Port of Los Angeles

CMA CGM as an ocean carrier increased its market share in the third quarter, growing liftings by 4.1% on the same period of the previous year, while most rivals reported negative growth.

The French transport and logistics group carried 5.67m teu across its container service network during Q3, versus 5.45m teu the year before, for revenue of $15.71bn, which was 25.8% up on the previous year, giving an average rate of $2,771 per teu.

Including its logistics, ports and airfreight businesses, CMA CGM posted group turnover of $19.91bn, up 30% on the previous year, for an ebitda of $9.15bn and a net profit of $7.04bn.

This takes CMA CGM’s earnings for the nine months to a huge $29.2bn, compared with $12.1bn in 2021, but it warned that it expected “a faster return to more normal freight rates in the fourth quarter, and lower margins”.

Chairman and CEO Rodolphe Saadé said: “Declining demand has prompted a return to more normal international trade flows and a significant reduction in freight rates.”

CMA CGM is battening-down the hatches and preparing for much leaner quarters by paying down $5.3bn of debt during Q3, to leave the group with a strong balance sheet showing just $78m of debt at 30 September.

The group said it was being battered by higher operating costs at the same time as freight rates were plummeting. Higher energy prices, resulting from geopolitical instability, had led to a year-on-year $822m increase in bunker costs in the quarter, and the slowdown in demand had pushed down spot freight rates, “particularly on main east-west trades”.

CMA CGM’s logistics revenue was $4.34bn, up 51% on Q3 21, for an ebitda of $359m, which was 33% higher than the previous year. It said its contract logistics business “continued to recover”, and the division’s ebitda was “lifted by the acquisitions of Ingram Micro CLS, Colis Privé and Gefco.

Meanwhile, compared with its peers in the liner sector, CMA CGM was more successful in holding its volumes during the quarter, and much more successful in maintaining growth against a global 2% to 4% contraction in demand.

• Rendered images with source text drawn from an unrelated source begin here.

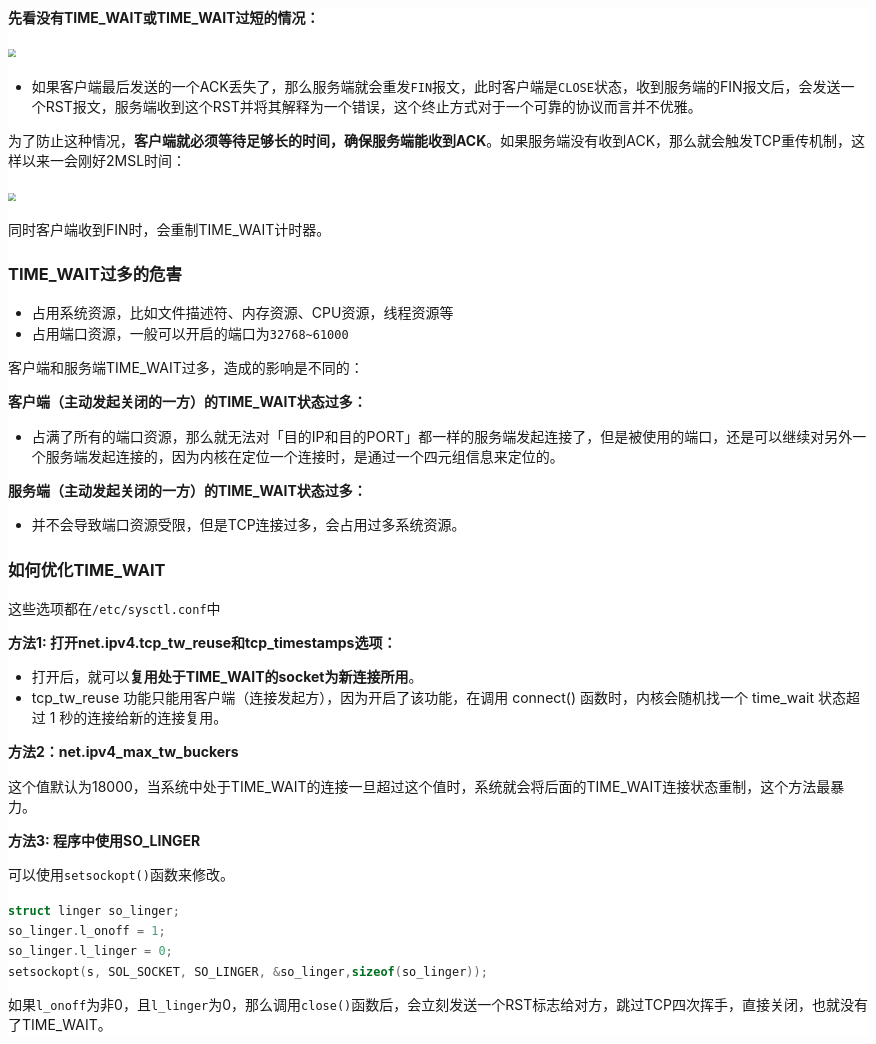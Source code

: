 **先看没有TIME_WAIT或TIME_WAIT过短的情况：**

<img src="https://cdn.xiaolincoding.com//mysql/other/3a81c23ce57c27cf63fc2b77e34de0ab-20230309230604522.png" style="zoom:50%;" />

-   如果客户端最后发送的一个ACK丢失了，那么服务端就会重发`FIN`报文，此时客户端是`CLOSE`状态，收到服务端的FIN报文后，会发送一个RST报文，服务端收到这个RST并将其解释为一个错误，这个终止方式对于一个可靠的协议而言并不优雅。

为了防止这种情况，**客户端就必须等待足够长的时间，确保服务端能收到ACK**。如果服务端没有收到ACK，那么就会触发TCP重传机制，这样以来一会刚好2MSL时间：

<img src="https://cdn.xiaolincoding.com/gh/xiaolincoder/ImageHost4/网络/TIME-WAIT连接正常关闭.drawio.png" style="zoom:50%;" />

同时客户端收到FIN时，会重制TIME_WAIT计时器。



### TIME_WAIT过多的危害

-   占用系统资源，比如文件描述符、内存资源、CPU资源，线程资源等
-   占用端口资源，一般可以开启的端口为`32768~61000`

客户端和服务端TIME_WAIT过多，造成的影响是不同的：

**客户端（主动发起关闭的一方）的TIME_WAIT状态过多：**

-   占满了所有的端口资源，那么就无法对「目的IP和目的PORT」都一样的服务端发起连接了，但是被使用的端口，还是可以继续对另外一个服务端发起连接的，因为内核在定位一个连接时，是通过一个四元组信息来定位的。

**服务端（主动发起关闭的一方）的TIME_WAIT状态过多：**

-   并不会导致端口资源受限，但是TCP连接过多，会占用过多系统资源。



### 如何优化TIME_WAIT

这些选项都在` /etc/sysctl.conf `中

**方法1: 打开net.ipv4.tcp_tw_reuse和tcp_timestamps选项：**

-   打开后，就可以**复用处于TIME_WAIT的socket为新连接所用**。
-   tcp_tw_reuse 功能只能用客户端（连接发起方），因为开启了该功能，在调用 connect() 函数时，内核会随机找一个 time_wait 状态超过 1 秒的连接给新的连接复用。



**方法2：net.ipv4_max_tw_buckers**

这个值默认为18000，当系统中处于TIME_WAIT的连接一旦超过这个值时，系统就会将后面的TIME_WAIT连接状态重制，这个方法最暴力。



**方法3: 程序中使用SO_LINGER**

可以使用`setsockopt()`函数来修改。

```cpp
struct linger so_linger;
so_linger.l_onoff = 1;
so_linger.l_linger = 0;
setsockopt(s, SOL_SOCKET, SO_LINGER, &so_linger,sizeof(so_linger));
```

如果`l_onoff`为非0，且`l_linger`为0，那么调用`close()`函数后，会立刻发送一个RST标志给对方，跳过TCP四次挥手，直接关闭，也就没有了TIME_WAIT。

This saw Maersk, for example, report a 7.6% year-on-year reduction in volumes for the period.

And to put CMA CGM’s 4.1% growth in Q3 into context, CTS data recorded a 3.9% contraction in container volumes during the period.

CMA CGM is the final carrier of those that publish their results to report earnings for the period. This has enabled US-based Blue Alpha Capital founder John McCown to calculate – based on carrier earnings published and a pro rata estimate for those that do not – that the industry’s profit for Q3 hit an eye-watering $59bn, for a massive full-year projection of $233bn.

Notwithstanding collapsing demand and freight rates, Mr McCown does not subscribe to the view that the liner industry is hurtling towards bankruptcy, noting that “improved results have a long tail, even as supply/demand conditions change”.

Moreover, he suggests there is too much emphasis on the importance of spot rates, given that a “majority of containers move under contracts that are renewed throughout the year”.

He added: “Contracts can be renewed at higher rates even during periods when spot rates are dropping, even materially.”